Putting our questions in formal terms, we want to show that if $$A \in \mathbb{C}^{m \times m}$$ preserves length ($$\left\lVert A x \right\rVert_2 = \left\lVert x \right\rVert_{2}\ \forall x \in \mathbb{C}^m$$, then $$A$$ is unitary).

We first prove that $$(Ax)^H(Ay) = x^Hy$$ for all $$x$$, $$y$$ by considering that $$\left\lVert x - y \right\rVert_2^2 = \left\lVert A(x - y) \right\rVert_2^2$$. Then we will the result to evaluate $$e_i^H A^HAe_j$$.

Let $$x$$, $$y \in \mathbb{C}^m$$, then we can use the alternative definition for the matrix 2-norm (e.g. $$\left\lVert y \right\rVert_2 = y^Hy$$) for $$\left\lVert x - y \right\rVert_2^2 = \left\lVert A(x - y) \right\rVert_2^2$$,

$(x-y)^H(x-y) = (A(x-y))^HA(x-y)$

Based on that fact that the hermitian transpose rule that $$(Ax)^H = x^HA^H$$, we get

$(x-y)^H(x-y) = (x-y)^HA^HA(x-y)$

Multiplying the above formula out,

\begin{align} x^Hx - y^Hx - x^Hy + y^Hy &= x^HA^HAx - y^HA^HAx \\ &\quad - x^HA^HAy + y^HA^HAy \end{align}

The alternative definition for $$y^Hx$$ is $$\overline{x^Hy}$$, so we apply the definition here,

\begin{align} x^Hx - (\overline{x^Hy} + x^Hy) + y^Hy &= x^HA^HAx - (\overline{x^HA^HAy} + x^HA^HAy) \\ &\quad + y^HA^HAy \end{align}

We know that $$A$$ preserves length, and that $$\frac{\alpha + \overline{\alpha}}{2} = Re(\alpha)$$. so we can simplify the above formula as:

$Re(x^Hy) = Re((Ax)^H(Ay))$

We know that $$A$$ preserves length, and thus we need to show that $$A^HA = I$$ by using the fact that the standard basis vectors have the property that

$\begin{equation} e_i^H e_j = \begin{cases} 1 & \text{if $$i = j$$}\\ 0 & \text{otherwise} \end{cases} \end{equation}$

Therefore, $$e_i M e_j$$ will essentially extract the $$i,\ j$$th entry in matrix $$M$$. So we know that

$e_i A^HA e_i = \left\lVert Ae_i \right\rVert^2 = \left\lVert e_i \right\rVert^2 = 1$

We can conclude that all the diagonal elements of $$A^HA$$ are $$1$$.

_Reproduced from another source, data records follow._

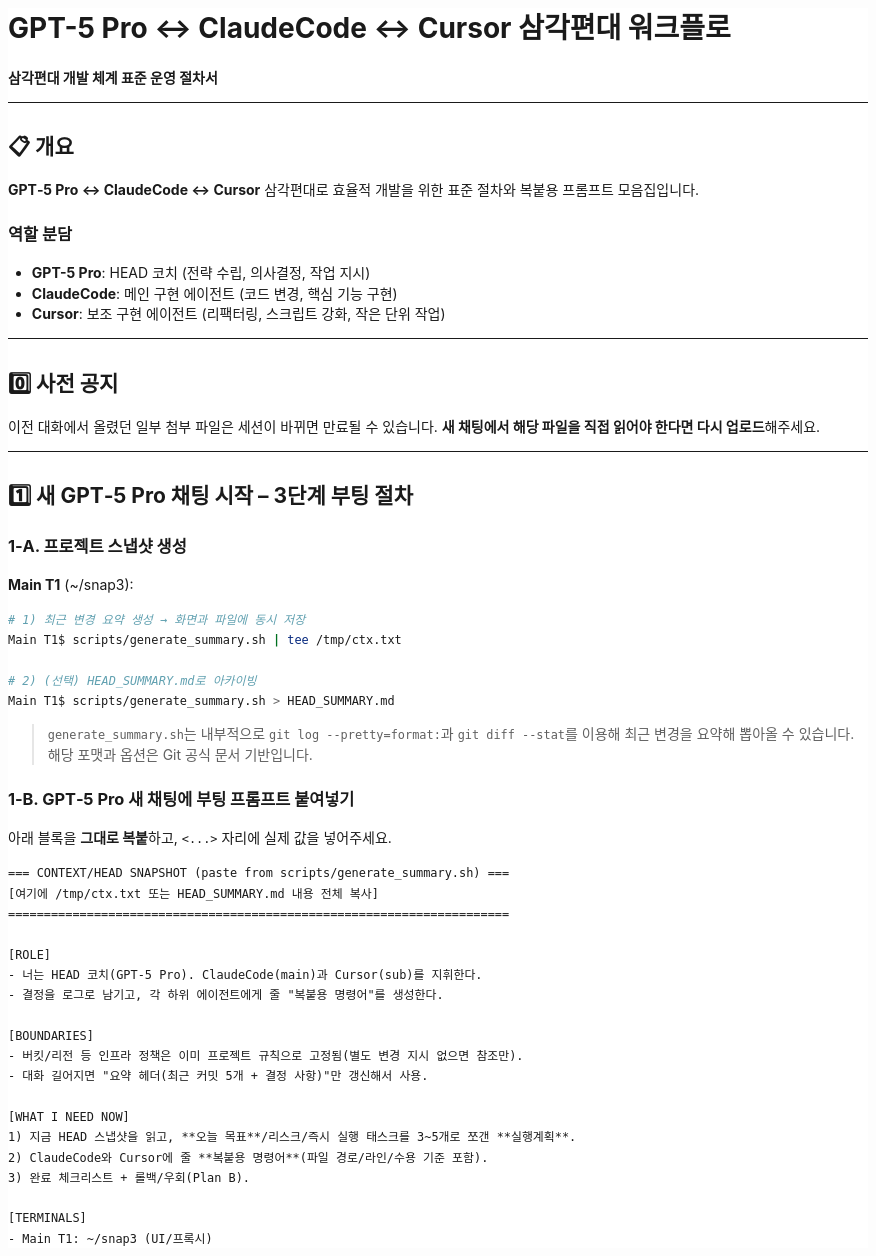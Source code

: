 # GPT-5 Pro ↔ ClaudeCode ↔ Cursor 삼각편대 워크플로

**삼각편대 개발 체계 표준 운영 절차서**

---

## 📋 개요

**GPT‑5 Pro ↔ ClaudeCode ↔ Cursor** 삼각편대로 효율적 개발을 위한 표준 절차와 복붙용 프롬프트 모음집입니다.

### 역할 분담
- **GPT-5 Pro**: HEAD 코치 (전략 수립, 의사결정, 작업 지시)
- **ClaudeCode**: 메인 구현 에이전트 (코드 변경, 핵심 기능 구현)  
- **Cursor**: 보조 구현 에이전트 (리팩터링, 스크립트 강화, 작은 단위 작업)

---

## 0️⃣ 사전 공지

이전 대화에서 올렸던 일부 첨부 파일은 세션이 바뀌면 만료될 수 있습니다. **새 채팅에서 해당 파일을 직접 읽어야 한다면 다시 업로드**해주세요.

---

## 1️⃣ 새 GPT‑5 Pro 채팅 시작 – 3단계 부팅 절차

### 1‑A. 프로젝트 스냅샷 생성

**Main T1** (~/snap3):

```bash
# 1) 최근 변경 요약 생성 → 화면과 파일에 동시 저장
Main T1$ scripts/generate_summary.sh | tee /tmp/ctx.txt

# 2) (선택) HEAD_SUMMARY.md로 아카이빙
Main T1$ scripts/generate_summary.sh > HEAD_SUMMARY.md
```

> `generate_summary.sh`는 내부적으로 `git log --pretty=format:`과 `git diff --stat`를 이용해 최근 변경을 요약해 뽑아올 수 있습니다. 해당 포맷과 옵션은 Git 공식 문서 기반입니다.

### 1‑B. GPT‑5 Pro 새 채팅에 **부팅 프롬프트** 붙여넣기

아래 블록을 **그대로 복붙**하고, `<...>` 자리에 실제 값을 넣어주세요.

```text
=== CONTEXT/HEAD SNAPSHOT (paste from scripts/generate_summary.sh) ===
[여기에 /tmp/ctx.txt 또는 HEAD_SUMMARY.md 내용 전체 복사]
======================================================================

[ROLE]
- 너는 HEAD 코치(GPT‑5 Pro). ClaudeCode(main)과 Cursor(sub)를 지휘한다.
- 결정을 로그로 남기고, 각 하위 에이전트에게 줄 "복붙용 명령어"를 생성한다.

[BOUNDARIES]
- 버킷/리전 등 인프라 정책은 이미 프로젝트 규칙으로 고정됨(별도 변경 지시 없으면 참조만).
- 대화 길어지면 "요약 헤더(최근 커밋 5개 + 결정 사항)"만 갱신해서 사용.

[WHAT I NEED NOW]
1) 지금 HEAD 스냅샷을 읽고, **오늘 목표**/리스크/즉시 실행 태스크를 3~5개로 쪼갠 **실행계획**.
2) ClaudeCode와 Cursor에 줄 **복붙용 명령어**(파일 경로/라인/수용 기준 포함).
3) 완료 체크리스트 + 롤백/우회(Plan B).

[TERMINALS]
- Main T1: ~/snap3 (UI/프록시)
```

A side question remains, how do we prove that all the off-diagonal elements in $$A^HA$$ are $$0$$? Turns out it very straightforward to illustrate the process if we resort back to the two-dimensional quantum vector state matrix.

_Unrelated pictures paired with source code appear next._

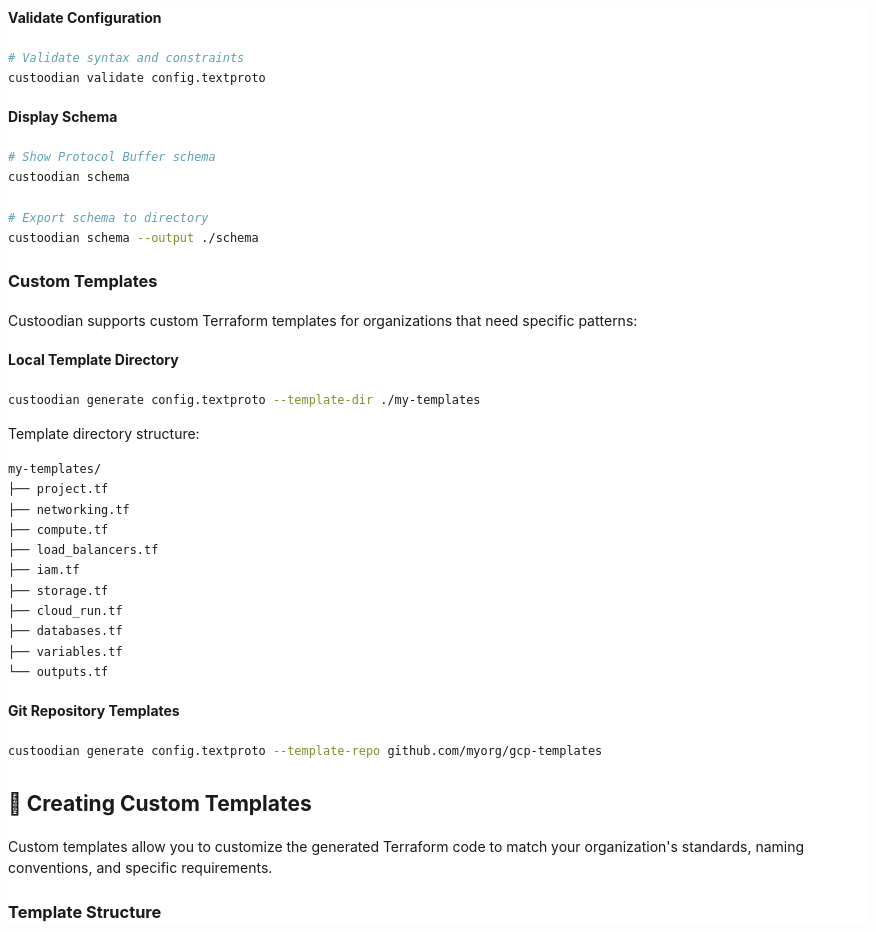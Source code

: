 #### Validate Configuration

```bash
# Validate syntax and constraints
custoodian validate config.textproto
```

#### Display Schema

```bash
# Show Protocol Buffer schema
custoodian schema

# Export schema to directory
custoodian schema --output ./schema
```

### Custom Templates

Custoodian supports custom Terraform templates for organizations that need specific patterns:

#### Local Template Directory

```bash
custoodian generate config.textproto --template-dir ./my-templates
```

Template directory structure:
```
my-templates/
├── project.tf
├── networking.tf  
├── compute.tf
├── load_balancers.tf
├── iam.tf
├── storage.tf
├── cloud_run.tf
├── databases.tf
├── variables.tf
└── outputs.tf
```

#### Git Repository Templates

```bash
custoodian generate config.textproto --template-repo github.com/myorg/gcp-templates
```

## 📝 Creating Custom Templates

Custom templates allow you to customize the generated Terraform code to match your organization's standards, naming conventions, and specific requirements.

### Template Structure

Suppose we have $$|\psi\rangle = |e_i\rangle + |e_j\rangle$$, we already know that $$\left\lVert A |\psi\rangle \right\rVert^2 = \left\lVert |\psi\rangle \right\rVert^2 = 1 + 1 = 2$$, and we know we can expand $$\left\lVert A |\psi\rangle \right\rVert^2$$ to $$1 + e_i A^HA e_j + e_j A^HA e_i + 1$$, we would get $$e_i A^HA e_j + e_j A^HA e_i = 0$$.

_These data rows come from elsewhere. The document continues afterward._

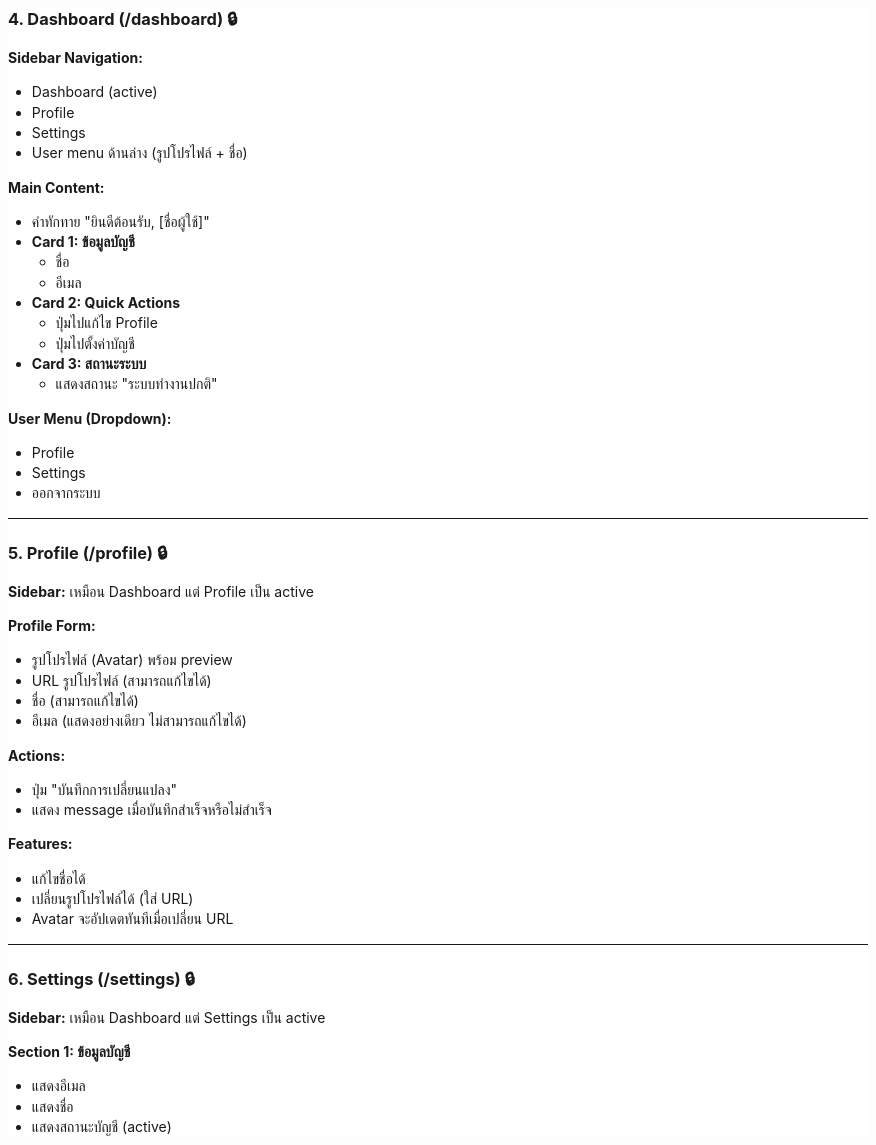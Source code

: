 ### 4. Dashboard (/dashboard) 🔒

**Sidebar Navigation:**
- Dashboard (active)
- Profile
- Settings
- User menu ด้านล่าง (รูปโปรไฟล์ + ชื่อ)

**Main Content:**
- คำทักทาย "ยินดีต้อนรับ, [ชื่อผู้ใช้]"
- **Card 1: ข้อมูลบัญชี**
  - ชื่อ
  - อีเมล
- **Card 2: Quick Actions**
  - ปุ่มไปแก้ไข Profile
  - ปุ่มไปตั้งค่าบัญชี
- **Card 3: สถานะระบบ**
  - แสดงสถานะ "ระบบทำงานปกติ"

**User Menu (Dropdown):**
- Profile
- Settings
- ออกจากระบบ

---

### 5. Profile (/profile) 🔒

**Sidebar:** เหมือน Dashboard แต่ Profile เป็น active

**Profile Form:**
- รูปโปรไฟล์ (Avatar) พร้อม preview
- URL รูปโปรไฟล์ (สามารถแก้ไขได้)
- ชื่อ (สามารถแก้ไขได้)
- อีเมล (แสดงอย่างเดียว ไม่สามารถแก้ไขได้)

**Actions:**
- ปุ่ม "บันทึกการเปลี่ยนแปลง"
- แสดง message เมื่อบันทึกสำเร็จหรือไม่สำเร็จ

**Features:**
- แก้ไขชื่อได้
- เปลี่ยนรูปโปรไฟล์ได้ (ใส่ URL)
- Avatar จะอัปเดตทันทีเมื่อเปลี่ยน URL

---

### 6. Settings (/settings) 🔒

**Sidebar:** เหมือน Dashboard แต่ Settings เป็น active

**Section 1: ข้อมูลบัญชี**
- แสดงอีเมล
- แสดงชื่อ
- แสดงสถานะบัญชี (active)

Then, suppose instead we have $$|\psi\rangle = |e_i\rangle + i|e_j\rangle$$, following the same process, we would get $$e_i A^HA e_j - e_j A^HA e_i = 0$$. Combining with the fact that $$e_i A^HA e_j + e_j A^HA e_i = 0$$, we’ve proven that the off-diagonal elements in $$A^HA$$ are all $$0$$. We can extend the vector $$\psi$$ to higher-dimensional vectors and the proof will be similar.